Monday, February 28, 2011


Lolita was a very intense read; it’s not that the literature was above my abilities but the story of tainted love ruining a man’s life almost seemed too contrived for shock value. Humbert is a character that becomes easily transfixed with love or rather infatuation with younger girls and his description of the need and want to be with them seems almost creepy, which I suppose could be a prelude to the deaths to come. The girls, or nymphets as he calls them tempt him in a way that is hard to resist and Humbert knows that wanting them is wrong but he can’t seem to help it.

It never seems to be Humbert’s fault when something occurs but rather the blame is directed to another person, most often a woman. I feel like the gist of this novel is Humbert blaming the women in his life for the misfortunes he suffers. His mother passes away when he is very young, from all things she dies from being struck by lightning. He uses her death as an excuse to behave the way he does, he doesn’t feel as if he needs to be moral since he was never taught right from wrong. His mother’s sister, his aunt attempted at rasing him but once again the blame and wrongdoings that he does, he justifies because he never received the loving he deserved.

In class the discussion of love came up briefly and I argued that what Humbert is experiencing is infatuation not love. Why else would he tire of Annabel or other young girls… once they grow past their prepubescent stage he needs to find the newest thing. Out of all of his relationships, his desire for Lolita lasted the longest and the fact that he could not obtain the goal of having her made it even harder for him to find a new love. He grew obsessed over somethi g he could not truly have. He definitely seems to be blaming women for something he cannot posses, love.

At the beginning of Lolita, in the forward John Ray Jr says, " “Lolita” should make all of us—parents, social workers, educators—apply ourselves with still greater vigilance and vision to the task of bringing up a better generation in a safer world.

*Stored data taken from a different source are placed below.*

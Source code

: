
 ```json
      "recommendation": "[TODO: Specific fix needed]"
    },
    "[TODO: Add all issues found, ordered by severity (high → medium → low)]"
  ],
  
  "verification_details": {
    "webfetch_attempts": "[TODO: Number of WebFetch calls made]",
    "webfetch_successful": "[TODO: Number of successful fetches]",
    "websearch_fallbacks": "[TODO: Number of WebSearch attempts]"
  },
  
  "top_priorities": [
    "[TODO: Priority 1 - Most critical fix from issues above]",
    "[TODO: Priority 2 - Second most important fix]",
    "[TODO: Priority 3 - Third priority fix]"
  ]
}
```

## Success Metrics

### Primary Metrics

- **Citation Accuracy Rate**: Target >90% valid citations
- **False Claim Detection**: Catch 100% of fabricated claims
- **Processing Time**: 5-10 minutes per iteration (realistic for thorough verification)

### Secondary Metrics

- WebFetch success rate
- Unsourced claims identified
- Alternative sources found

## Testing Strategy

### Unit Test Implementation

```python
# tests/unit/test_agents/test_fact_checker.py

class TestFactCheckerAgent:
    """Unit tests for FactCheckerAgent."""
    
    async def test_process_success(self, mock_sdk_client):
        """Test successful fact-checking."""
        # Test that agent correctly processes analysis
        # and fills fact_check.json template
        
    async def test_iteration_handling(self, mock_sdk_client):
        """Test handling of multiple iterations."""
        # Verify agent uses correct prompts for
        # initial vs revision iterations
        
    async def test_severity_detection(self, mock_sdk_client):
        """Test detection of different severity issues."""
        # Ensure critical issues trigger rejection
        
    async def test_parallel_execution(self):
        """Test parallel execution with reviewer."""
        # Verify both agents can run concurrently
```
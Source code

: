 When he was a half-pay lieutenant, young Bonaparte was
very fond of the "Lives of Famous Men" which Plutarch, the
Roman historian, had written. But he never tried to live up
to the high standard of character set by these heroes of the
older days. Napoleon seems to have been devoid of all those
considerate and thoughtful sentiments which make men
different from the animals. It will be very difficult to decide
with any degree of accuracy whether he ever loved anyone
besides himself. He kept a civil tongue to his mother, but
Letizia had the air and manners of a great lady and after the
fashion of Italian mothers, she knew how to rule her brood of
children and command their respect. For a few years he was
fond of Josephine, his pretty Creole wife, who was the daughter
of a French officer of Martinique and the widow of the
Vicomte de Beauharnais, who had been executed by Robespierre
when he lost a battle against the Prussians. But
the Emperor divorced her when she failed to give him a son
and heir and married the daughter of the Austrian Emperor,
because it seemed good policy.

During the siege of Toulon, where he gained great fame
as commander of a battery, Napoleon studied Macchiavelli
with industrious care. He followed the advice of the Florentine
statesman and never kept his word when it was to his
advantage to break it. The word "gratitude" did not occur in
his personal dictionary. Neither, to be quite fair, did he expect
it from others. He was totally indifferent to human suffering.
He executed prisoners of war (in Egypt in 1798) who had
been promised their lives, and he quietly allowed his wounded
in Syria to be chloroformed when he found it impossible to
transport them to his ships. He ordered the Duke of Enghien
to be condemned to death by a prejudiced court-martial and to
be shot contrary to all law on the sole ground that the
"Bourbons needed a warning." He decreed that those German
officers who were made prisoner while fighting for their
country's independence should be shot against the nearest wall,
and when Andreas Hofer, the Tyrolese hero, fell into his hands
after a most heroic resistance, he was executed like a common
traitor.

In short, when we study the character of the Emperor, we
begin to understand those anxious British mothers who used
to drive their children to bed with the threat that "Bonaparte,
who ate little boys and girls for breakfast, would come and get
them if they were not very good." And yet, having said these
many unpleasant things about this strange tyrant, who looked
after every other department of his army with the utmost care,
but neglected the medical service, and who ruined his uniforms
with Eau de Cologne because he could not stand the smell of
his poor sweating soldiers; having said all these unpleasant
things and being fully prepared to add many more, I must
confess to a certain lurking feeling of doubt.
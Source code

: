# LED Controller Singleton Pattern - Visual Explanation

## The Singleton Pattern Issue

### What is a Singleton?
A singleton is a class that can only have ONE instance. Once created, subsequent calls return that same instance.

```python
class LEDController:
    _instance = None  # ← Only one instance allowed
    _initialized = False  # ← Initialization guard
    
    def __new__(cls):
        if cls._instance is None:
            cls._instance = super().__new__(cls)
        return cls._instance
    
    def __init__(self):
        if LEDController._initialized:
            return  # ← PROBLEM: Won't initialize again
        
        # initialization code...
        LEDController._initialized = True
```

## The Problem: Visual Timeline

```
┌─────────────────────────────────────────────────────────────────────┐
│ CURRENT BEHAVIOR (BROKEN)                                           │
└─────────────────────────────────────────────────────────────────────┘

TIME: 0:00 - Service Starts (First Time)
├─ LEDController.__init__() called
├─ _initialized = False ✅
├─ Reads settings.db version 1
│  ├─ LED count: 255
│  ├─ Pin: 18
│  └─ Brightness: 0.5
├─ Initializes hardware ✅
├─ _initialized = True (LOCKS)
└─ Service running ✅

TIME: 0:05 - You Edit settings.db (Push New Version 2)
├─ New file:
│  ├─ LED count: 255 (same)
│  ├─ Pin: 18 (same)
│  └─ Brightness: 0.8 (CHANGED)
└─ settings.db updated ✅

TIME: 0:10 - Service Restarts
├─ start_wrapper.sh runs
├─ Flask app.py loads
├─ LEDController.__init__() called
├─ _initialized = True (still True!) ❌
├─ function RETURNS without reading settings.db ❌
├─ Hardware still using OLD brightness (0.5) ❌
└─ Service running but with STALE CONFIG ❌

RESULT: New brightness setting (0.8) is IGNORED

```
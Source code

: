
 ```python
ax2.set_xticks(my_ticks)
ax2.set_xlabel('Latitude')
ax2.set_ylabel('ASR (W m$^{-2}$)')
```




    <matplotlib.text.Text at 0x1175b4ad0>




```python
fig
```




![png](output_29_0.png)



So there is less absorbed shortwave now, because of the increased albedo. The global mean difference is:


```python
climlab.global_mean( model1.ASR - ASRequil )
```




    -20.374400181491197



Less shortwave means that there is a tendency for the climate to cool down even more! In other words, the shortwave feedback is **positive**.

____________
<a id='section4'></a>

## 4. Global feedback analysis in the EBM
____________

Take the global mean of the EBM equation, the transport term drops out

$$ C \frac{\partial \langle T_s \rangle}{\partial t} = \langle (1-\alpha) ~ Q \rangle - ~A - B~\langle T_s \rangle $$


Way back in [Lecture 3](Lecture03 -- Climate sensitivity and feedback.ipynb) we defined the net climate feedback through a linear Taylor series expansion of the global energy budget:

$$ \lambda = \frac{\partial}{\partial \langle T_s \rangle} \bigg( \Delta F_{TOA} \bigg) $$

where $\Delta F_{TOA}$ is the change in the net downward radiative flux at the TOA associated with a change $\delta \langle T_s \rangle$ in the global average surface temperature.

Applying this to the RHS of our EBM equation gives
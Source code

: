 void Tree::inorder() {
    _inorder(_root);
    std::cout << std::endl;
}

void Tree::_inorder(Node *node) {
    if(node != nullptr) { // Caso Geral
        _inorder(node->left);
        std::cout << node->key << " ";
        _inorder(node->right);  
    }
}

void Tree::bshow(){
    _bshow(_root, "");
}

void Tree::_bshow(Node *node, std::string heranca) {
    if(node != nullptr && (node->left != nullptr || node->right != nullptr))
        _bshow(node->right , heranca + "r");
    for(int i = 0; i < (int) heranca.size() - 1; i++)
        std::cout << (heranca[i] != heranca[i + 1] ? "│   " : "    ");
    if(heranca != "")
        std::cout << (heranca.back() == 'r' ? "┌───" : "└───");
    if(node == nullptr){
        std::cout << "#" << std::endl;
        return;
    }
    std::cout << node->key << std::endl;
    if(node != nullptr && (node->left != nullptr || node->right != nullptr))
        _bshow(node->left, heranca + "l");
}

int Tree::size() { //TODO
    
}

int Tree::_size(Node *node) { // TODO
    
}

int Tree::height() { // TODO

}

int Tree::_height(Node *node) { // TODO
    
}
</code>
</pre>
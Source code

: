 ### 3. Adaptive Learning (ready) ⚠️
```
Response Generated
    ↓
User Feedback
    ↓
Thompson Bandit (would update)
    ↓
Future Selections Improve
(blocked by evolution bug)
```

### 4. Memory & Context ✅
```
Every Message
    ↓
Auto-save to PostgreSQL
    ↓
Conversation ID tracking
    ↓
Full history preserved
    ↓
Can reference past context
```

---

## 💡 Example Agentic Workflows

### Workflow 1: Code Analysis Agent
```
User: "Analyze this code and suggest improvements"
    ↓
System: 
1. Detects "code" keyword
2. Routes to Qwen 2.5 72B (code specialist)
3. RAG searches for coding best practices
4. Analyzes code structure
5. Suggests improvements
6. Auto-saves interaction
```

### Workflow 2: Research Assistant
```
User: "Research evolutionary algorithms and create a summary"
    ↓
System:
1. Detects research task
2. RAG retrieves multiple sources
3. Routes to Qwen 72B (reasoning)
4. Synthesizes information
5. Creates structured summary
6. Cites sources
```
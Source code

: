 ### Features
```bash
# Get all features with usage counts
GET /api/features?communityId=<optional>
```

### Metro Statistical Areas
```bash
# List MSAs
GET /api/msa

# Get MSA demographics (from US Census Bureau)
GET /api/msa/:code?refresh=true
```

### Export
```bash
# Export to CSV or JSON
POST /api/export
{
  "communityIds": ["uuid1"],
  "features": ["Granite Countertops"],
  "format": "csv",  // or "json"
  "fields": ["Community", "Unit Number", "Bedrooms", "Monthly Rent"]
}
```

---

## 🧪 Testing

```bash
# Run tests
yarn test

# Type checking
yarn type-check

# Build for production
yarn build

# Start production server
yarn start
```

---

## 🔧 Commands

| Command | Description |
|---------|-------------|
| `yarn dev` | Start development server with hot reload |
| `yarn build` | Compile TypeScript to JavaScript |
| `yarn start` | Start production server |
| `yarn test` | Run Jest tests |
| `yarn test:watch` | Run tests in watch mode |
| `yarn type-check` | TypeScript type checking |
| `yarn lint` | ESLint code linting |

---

" I chose this quote to discuss because of it's utter ridiculousness... after learning that there is no John Ray Jr this statement doesn't seem like a warning but rather another excuse. I also receive the feeling that this quote was written to reassure that there is a moral to this story. Or at best, the story could be justified. And if anything the novel was written more poetically and for love than for a psychologist.